Insights are the bread and butter. Doing the work up front to tie every fact to an insight means nothing useful falls through the cracks — even an off-hand comment from a study about something else keeps rolling forward, a snowball gathering evidence, until the pattern is too clear to ignore. And because every insight wears its evidence on its sleeve — one observation, several, or confirmation across independent sources — we can act on what we actually know instead of the loudest voice in the room. They’re never frozen, either: when new evidence contradicts one, it gets challenged and retired, so the system keeps sharpening itself instead of hardening into folklore.

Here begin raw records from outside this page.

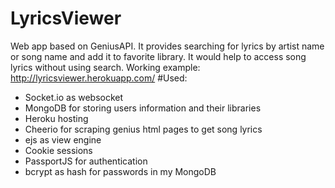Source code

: # LyricsViewer
Web app based on GeniusAPI.
It provides searching for lyrics by artist name or song name and add it to favorite library. It would help to access song lyrics without using search.
Working example: http://lyricsviewer.herokuapp.com/
#Used:
- Socket.io as websocket
- MongoDB for storing users information and their libraries
- Heroku hosting
- Cheerio for scraping genius html pages to get song lyrics
- ejs as view engine
- Cookie sessions
- PassportJS for authentication
- bcrypt as hash for passwords in my MongoDB
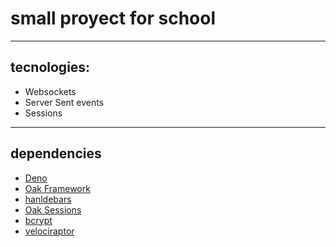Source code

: # small proyect for school

---

## tecnologies:

- Websockets
- Server Sent events
- Sessions

---

## dependencies

- [Deno](https://deno.land)
- [Oak Framework](https://deno.land/x/oak)
- [hanldebars](https://deno.land/x/handlebars)
- [Oak Sessions](https://deno.land/x/oak_sessions)
- [bcrypt](https://deno.land/x/bcrypt)
- [velociraptor](https://velociraptor.run)
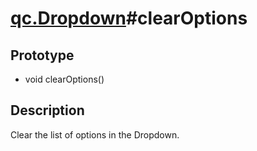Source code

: # [qc.Dropdown](CDropdown.md)#clearOptions

## Prototype
* void clearOptions()

## Description
Clear the list of options in the Dropdown.
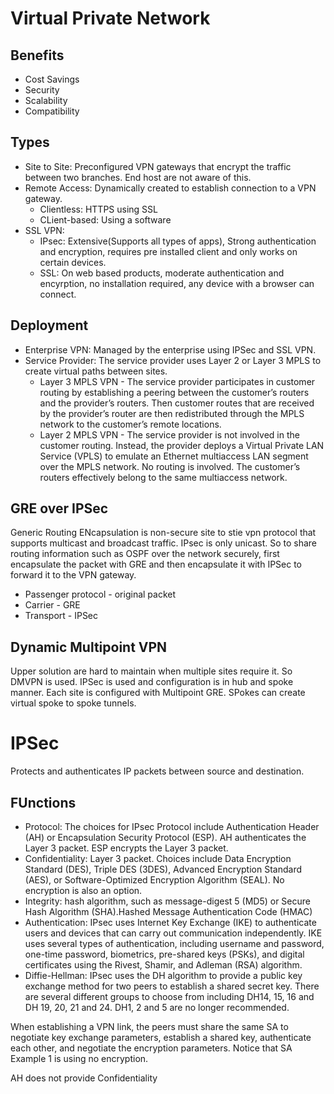 # Virtual Private Network
## Benefits
- Cost Savings
- Security
- Scalability
- Compatibility

## Types
- Site to Site: Preconfigured VPN gateways that encrypt the traffic between two branches. End host are not aware of this.
- Remote Access: Dynamically created to establish connection to a VPN gateway.
  - Clientless: HTTPS using SSL
  - CLient-based: Using a software
- SSL VPN:
  - IPsec: Extensive(Supports all types of apps), Strong authentication and encryption, requires pre installed client and only works on certain devices.
  - SSL: On web based products, moderate authentication and encyrption, no installation required, any device with a browser can connect.


## Deployment
- Enterprise VPN: Managed by the enterprise using IPSec and SSL VPN.
- Service Provider: The service provider uses Layer 2 or Layer 3 MPLS to create virtual paths between sites.
    - Layer 3 MPLS VPN - The service provider participates in customer routing by establishing a peering between the customer’s routers and the provider’s routers. Then customer routes that are received by the provider’s router are then redistributed through the MPLS network to the customer’s remote locations.
    - Layer 2 MPLS VPN - The service provider is not involved in the customer routing. Instead, the provider deploys a Virtual Private LAN Service (VPLS) to emulate an Ethernet multiaccess LAN segment over the MPLS network. No routing is involved. The customer’s routers effectively belong to the same multiaccess network.

## GRE over IPSec
Generic Routing ENcapsulation is non-secure site to stie vpn protocol that supports multicast and broadcast traffic. IPsec is only unicast.
So to share routing information such as OSPF over the network securely, first encapsulate the packet with GRE and then encapsulate it with IPSec to forward it to the VPN gateway.
- Passenger protocol - original packet
- Carrier - GRE
- Transport - IPSec

## Dynamic Multipoint VPN
Upper solution are hard to maintain when multiple sites require it. So DMVPN is used.
IPSec is used and configuration is in hub and spoke manner. Each site is configured with Multipoint GRE. SPokes can create virtual spoke to spoke tunnels.

# IPSec
Protects and authenticates IP packets between source and destination.
## FUnctions
- Protocol: The choices for IPsec Protocol include Authentication Header (AH) or Encapsulation Security Protocol (ESP). AH authenticates the Layer 3 packet. ESP encrypts the Layer 3 packet.
- Confidentiality: Layer 3 packet. Choices include Data Encryption Standard (DES), Triple DES (3DES), Advanced Encryption Standard (AES), or Software-Optimized Encryption Algorithm (SEAL). No encryption is also an option.
- Integrity: hash algorithm, such as message-digest 5 (MD5) or Secure Hash Algorithm (SHA).Hashed Message Authentication Code (HMAC)
- Authentication: IPsec uses Internet Key Exchange (IKE) to authenticate users and devices that can carry out communication independently. IKE uses several types of authentication, including username and password, one-time password, biometrics, pre-shared keys (PSKs), and digital certificates using the Rivest, Shamir, and Adleman (RSA) algorithm.
- Diffie-Hellman: IPsec uses the DH algorithm to provide a public key exchange method for two peers to establish a shared secret key. There are several different groups to choose from including DH14, 15, 16 and DH 19, 20, 21 and 24. DH1, 2 and 5 are no longer recommended.

When establishing a VPN link, the peers must share the same SA to negotiate key exchange parameters, establish a shared key, authenticate each other, and negotiate the encryption parameters. Notice that SA Example 1 is using no encryption.

AH does not provide Confidentiality
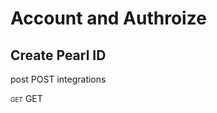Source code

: # Account and Authroize

## Create Pearl ID

post POST integrations

<font size=1>GET</font> GET




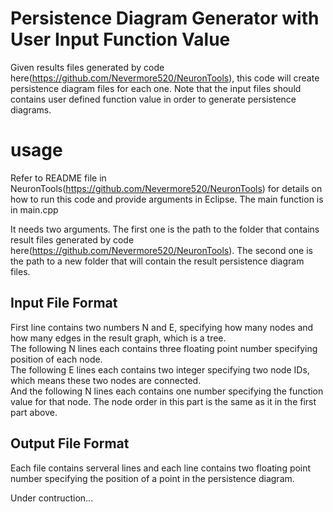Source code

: # Persistence Diagram Generator with User Input Function Value
Given results files generated by code here(https://github.com/Nevermore520/NeuronTools), this code will create persistence diagram files for each one. Note that the input files should contains user defined function value in order to generate persistence diagrams.

# usage
Refer to README file in NeuronTools(https://github.com/Nevermore520/NeuronTools) for details on how to run this code and provide arguments in Eclipse.
The main function is in main.cpp <br/>

It needs two arguments. The first one is the path to the folder that contains result files generated by code here(https://github.com/Nevermore520/NeuronTools). The second one is the path to a new folder that will contain the result persistence diagram files. <br/>

## Input File Format
First line contains two numbers N and E, specifying how many nodes and how many edges in the result graph, which is a tree.<br/>
The following N lines each contains three floating point number specifying position of each node.<br/>
The following E lines each contains two integer specifying two node IDs, which means these two nodes are connected. <br/>
And the following N lines each contains one number specifying the function value for that node. The node order in this part is the same as it in the first part above.

## Output File Format
Each file contains serveral lines and each line contains two floating point number specifying the position of a point in the persistence diagram.

Under contruction...
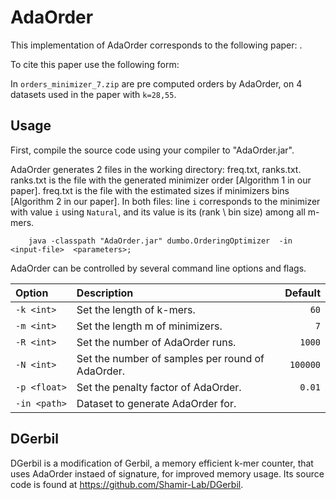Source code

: # AdaOrder

This implementation of AdaOrder corresponds to the following paper: .

To cite this paper use the following form: 


In `orders_minimizer_7.zip` are pre computed orders by AdaOrder, on 4 datasets used in the paper with `k=28,55`.

## Usage

First, compile the source code using your compiler to "AdaOrder.jar".

AdaOrder generates 2 files in the working directory: freq.txt, ranks.txt.
ranks.txt is the file with the generated minimizer order [Algorithm 1 in our paper]. 
freq.txt is the file with the estimated sizes if minimizers bins [Algorithm 2 in our paper]. 
In both files: line `i` corresponds to the minimizer with value `i` using `Natural`, and its value is its (rank \ bin size) among all m-mers.

        java -classpath "AdaOrder.jar" dumbo.OrderingOptimizer  -in <input-file>  <parameters>;      

AdaOrder can be controlled by several command line options and flags.

| Option               | Description   | Default |
|:---------------------|:--------------| -------:|
| `‑k <int>`   | Set the length of k-mers.  | `60` |
| `‑m <int>`          | Set the length m of minimizers.      |   `7` |
| `‑R <int>`    | Set the number of AdaOrder runs.      |    `1000` |
| `‑N <int>`          | Set the number of samples per round of AdaOrder.      |    `100000` |
| `‑p <float>`          | Set the penalty factor of AdaOrder.      |    `0.01` |
| `‑in <path>`                   | Dataset to generate AdaOrder for.      |    |

## DGerbil 
DGerbil is a modification of Gerbil, a memory efficient k-mer counter, that uses AdaOrder instaed of signature, for improved memory usage.
Its source code is found at https://github.com/Shamir-Lab/DGerbil.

Long story short: the structure turns scattered observations into compounding, trustworthy knowledge — and with the right tool beneath it, that knowledge can supercharge how we decide what to build.
In practice
A few things the standalone repository does that Confluence couldn’t:
- Fuzzy search across everything — any fact, insight, or source by keyword in seconds, even with typos.
- Linked facts ↔ insights — see exactly which evidence backs each insight, and how many independent sources.
- Tag-based filtering by theme (navigation, annotation, workflow, algorithm).
- A built-in review workflow — move through AI-extracted facts quickly, with confidence-based triage so human judgment goes where it matters most.
- Everything live and linked — no exports, no stale copies.
Search resolving “keyboard shortcut” across studies — screenshot to come
An insight with its linked facts and confidence — screenshot to come
Outcome
- I can point to the exact source and quote behind a design decision — real traceability, which is an asset in a regulated environment.
- The method is written down and repeatable, so processing a study no longer depends on me.
- So far the system holds 409 facts across 15 sources, distilled into 47 insights — with only about half the studies processed. Every one we add makes it more useful.
- Insights now feed opportunities that flow directly into how we decide what to build.
- It has also changed how the business sees research. Because findings now feed visibly and directly back into the product, research has gone from a hard sell to something the business wants to invest in — the opposite of where we started.
What I’d do differently
Two things, neither a real regret — just sooner. I would have committed to the Atomic UX approach earlier rather than circling it. And I would have left Confluence sooner: I tried building a separate tool early on, hit a wall, and backed off because I couldn’t see the path forward. What I learned later is that you don’t always need that path mapped out — sometimes you build the thing so people have something to rally around, and it earns its support from there.